Stored data
☆ ☆ ☆ ☆ ☆

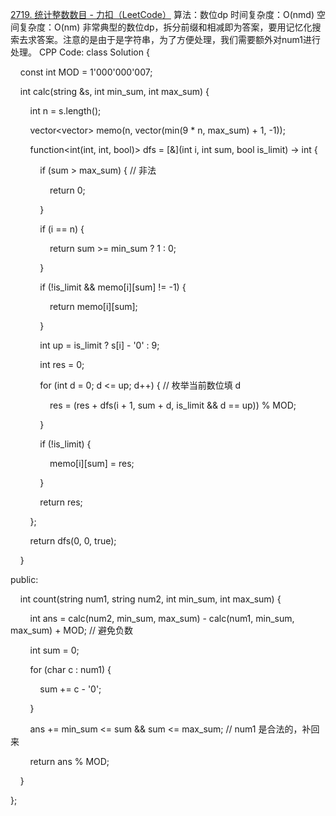 [2719. 统计整数数目 - 力扣（LeetCode）](https://leetcode.cn/problems/count-of-integers/description/)
算法：数位dp
时间复杂度：O(nmd)
空间复杂度：O(nm)
非常典型的数位dp，拆分前缀和相减即为答案，要用记忆化搜索去求答案。注意的是由于是字符串，为了方便处理，我们需要额外对num1进行处理。
CPP Code:
class Solution {

    const int MOD = 1'000'000'007;

  

    int calc(string &s, int min_sum, int max_sum) {

        int n = s.length();

        vector<vector<int>> memo(n, vector<int>(min(9 * n, max_sum) + 1, -1));

        function<int(int, int, bool)> dfs = [&](int i, int sum, bool is_limit) -> int {

            if (sum > max_sum) { // 非法

                return 0;

            }

            if (i == n) {

                return sum >= min_sum ? 1 : 0;

            }

            if (!is_limit && memo[i][sum] != -1) {

                return memo[i][sum];

            }

  

            int up = is_limit ? s[i] - '0' : 9;

            int res = 0;

            for (int d = 0; d <= up; d++) { // 枚举当前数位填 d

                res = (res + dfs(i + 1, sum + d, is_limit && d == up)) % MOD;

            }

  

            if (!is_limit) {

                memo[i][sum] = res;

            }

            return res;

        };

        return dfs(0, 0, true);

    }

  

public:

    int count(string num1, string num2, int min_sum, int max_sum) {

        int ans = calc(num2, min_sum, max_sum) - calc(num1, min_sum, max_sum) + MOD; // 避免负数

        int sum = 0;

        for (char c : num1) {

            sum += c - '0';

        }

        ans += min_sum <= sum && sum <= max_sum; // num1 是合法的，补回来

        return ans % MOD;

    }

};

☆ ☆ ☆ ☆ ☆

### AIM OF THE EXERCISE
Find the line with "int up = is_limit" in the data above. Restate it and all later lines word for word, ending with the last line.

### SOLVED PROBLEM
            int up = is_limit ? s[i] - '0' : 9;

            int res = 0;

            for (int d = 0; d <= up; d++) { // 枚举当前数位填 d

                res = (res + dfs(i + 1, sum + d, is_limit && d == up)) % MOD;

            }

  

            if (!is_limit) {

                memo[i][sum] = res;

            }

            return res;

        };

        return dfs(0, 0, true);

    }

  

public:

    int count(string num1, string num2, int min_sum, int max_sum) {

        int ans = calc(num2, min_sum, max_sum) - calc(num1, min_sum, max_sum) + MOD; // 避免负数

        int sum = 0;

        for (char c : num1) {

            sum += c - '0';

        }

        ans += min_sum <= sum && sum <= max_sum; // num1 是合法的，补回来

        return ans % MOD;

    }

};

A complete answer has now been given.